Mondiale 2014 – Cosa ci ha lasciato?

E' passato già un mese della conclusione del evento sportivo più importante dell'anno. E cosa ci ha lasciato?

Vi ricordate qualcosa o lo avete già dimenticato?
Facciamo un piccolo reminder di alcune cose, buone e brutte, che ci ha lasciato questo Brasile 2014.

Brasil 2014

Brasile 2014

È stato un mese di grandi emozioni, di piazze piene di gente a guardare un grande schermo con magliette di colori e bibite in mano. Un mese di uffici che chiudevano mezz’ora prima alcuni giorni, di bar pieni, di gente nelle vetrine dei negozi di elettrodomestici con le TV accese. Un mese di riunioni con amici.

Anche se l’Italia ha lasciato questo mondiale un po’ presto, sono stati tanti gli italiani a seguire tutte le squadre fino alla fine.

Come prima cosa da ricordare è sicuramente il vincitore della finale: la Germania.

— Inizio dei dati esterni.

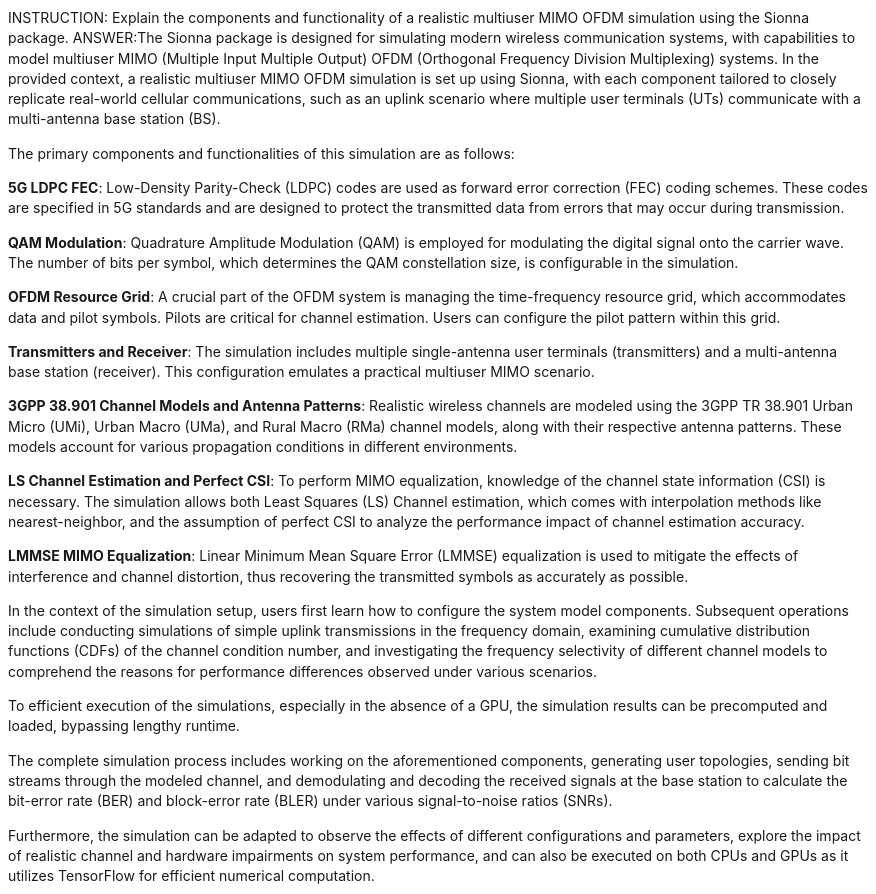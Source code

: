 INSTRUCTION: Explain the components and functionality of a realistic multiuser MIMO OFDM simulation using the Sionna package.
ANSWER:The Sionna package is designed for simulating modern wireless communication systems, with capabilities to model multiuser MIMO (Multiple Input Multiple Output) OFDM (Orthogonal Frequency Division Multiplexing) systems. In the provided context, a realistic multiuser MIMO OFDM simulation is set up using Sionna, with each component tailored to closely replicate real-world cellular communications, such as an uplink scenario where multiple user terminals (UTs) communicate with a multi-antenna base station (BS).

The primary components and functionalities of this simulation are as follows:

**5G LDPC FEC**: Low-Density Parity-Check (LDPC) codes are used as forward error correction (FEC) coding schemes. These codes are specified in 5G standards and are designed to protect the transmitted data from errors that may occur during transmission.

**QAM Modulation**: Quadrature Amplitude Modulation (QAM) is employed for modulating the digital signal onto the carrier wave. The number of bits per symbol, which determines the QAM constellation size, is configurable in the simulation.

**OFDM Resource Grid**: A crucial part of the OFDM system is managing the time-frequency resource grid, which accommodates data and pilot symbols. Pilots are critical for channel estimation. Users can configure the pilot pattern within this grid.

**Transmitters and Receiver**: The simulation includes multiple single-antenna user terminals (transmitters) and a multi-antenna base station (receiver). This configuration emulates a practical multiuser MIMO scenario.

**3GPP 38.901 Channel Models and Antenna Patterns**: Realistic wireless channels are modeled using the 3GPP TR 38.901 Urban Micro (UMi), Urban Macro (UMa), and Rural Macro (RMa) channel models, along with their respective antenna patterns. These models account for various propagation conditions in different environments.

**LS Channel Estimation and Perfect CSI**: To perform MIMO equalization, knowledge of the channel state information (CSI) is necessary. The simulation allows both Least Squares (LS) Channel estimation, which comes with interpolation methods like nearest-neighbor, and the assumption of perfect CSI to analyze the performance impact of channel estimation accuracy.

**LMMSE MIMO Equalization**: Linear Minimum Mean Square Error (LMMSE) equalization is used to mitigate the effects of interference and channel distortion, thus recovering the transmitted symbols as accurately as possible.

In the context of the simulation setup, users first learn how to configure the system model components. Subsequent operations include conducting simulations of simple uplink transmissions in the frequency domain, examining cumulative distribution functions (CDFs) of the channel condition number, and investigating the frequency selectivity of different channel models to comprehend the reasons for performance differences observed under various scenarios.

To efficient execution of the simulations, especially in the absence of a GPU, the simulation results can be precomputed and loaded, bypassing lengthy runtime.

The complete simulation process includes working on the aforementioned components, generating user topologies, sending bit streams through the modeled channel, and demodulating and decoding the received signals at the base station to calculate the bit-error rate (BER) and block-error rate (BLER) under various signal-to-noise ratios (SNRs).

Furthermore, the simulation can be adapted to observe the effects of different configurations and parameters, explore the impact of realistic channel and hardware impairments on system performance, and can also be executed on both CPUs and GPUs as it utilizes TensorFlow for efficient numerical computation.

Una delle migliori squadre di tutto Brasile 2014, quella che ha umiliato il padrone di casa 7-1 nel Mineirao. Questa partita non la dimenticherà mai nessuno. Ma la partita che proclama i tedeschi campioni del mondo 2014 è stata contro l’Argentina, altra migliore squadra del mondiale. C’era chi tifava per gli albiceleste, c’era chi invece voleva un team europeo a vincere il mondiale. Alla fine, il premio è andato alla squadra più regolare: la Germania.

Germania

La Germania campiona del Mondo

Chi dimenticherà mai il morso del uruguayano Luis Suarez a Chiellini nell’ultima partita degli Azzurri? Con questa bravata infatti Suarez è stato squalificato per 9 gare dalla FIFA. Oggi veste la maglia del Barcellona, ma dovrà aspettare fino ad ottobre per poter correre ufficialmente in un campo di calcio.

Possiamo anche dire che questo è stato il mondiale dei portieri: Romero (Argentina), Ochoa (Mexico), Navas (Costa Rica) per citarne alcuni, veri eroi delle loro squadre in tante partite.

Sergio Romero

Sergio Romero (ARG) uno degli eroi dell’albiceleste

Ma è stato anche il mondiale delle “delusioni“: Italia, Spagna, Inghilterra, grandi candidati alla Coppa hanno sofferto dall’inizio e non sono riusciti a passare la prima fase.

Gli stadi sempre pieni, i fan che non smettevano mai di cantare, tutto uno spettacolo degno di un paese sudamericano. La festa non finiva negli stadi: continuava nel Fan Fest: strutture con schermi giganti, posti all’aperto per mangiare e bere, musica fino a tardi.

© FIFA.com Fifa Fan Fest

© FIFA.com FIFA Fan Fest

Ma non possiamo dimenticare che questo mondiale è stato molto discusso per una gran percentuale di abitanti del paese sudamericano. Ci sono state tantissime campagne contro questo evento, molte di queste non sono state diffuse ne visualizzate nei media. Ma peggio ancora sono state le news quasi nascoste di morte e incidenti di transito nelle autostrade brasiliane, tantissimi di questi incidenti sono accaduti per furto a giornalisti e fan di altre nazionalità.

Un mondiale che ha dato tante cose di cui parlare, buone e brutte: a livello calcistico al di là delle sorprese, le squadre vincitrici sono state all’altezza di questa competizione. A livello organizzazione ci sono tante cose da cui imparare per le prossime edizioni.

Ora ci resta solo mettere l’orologio per il count down a Russia 2018.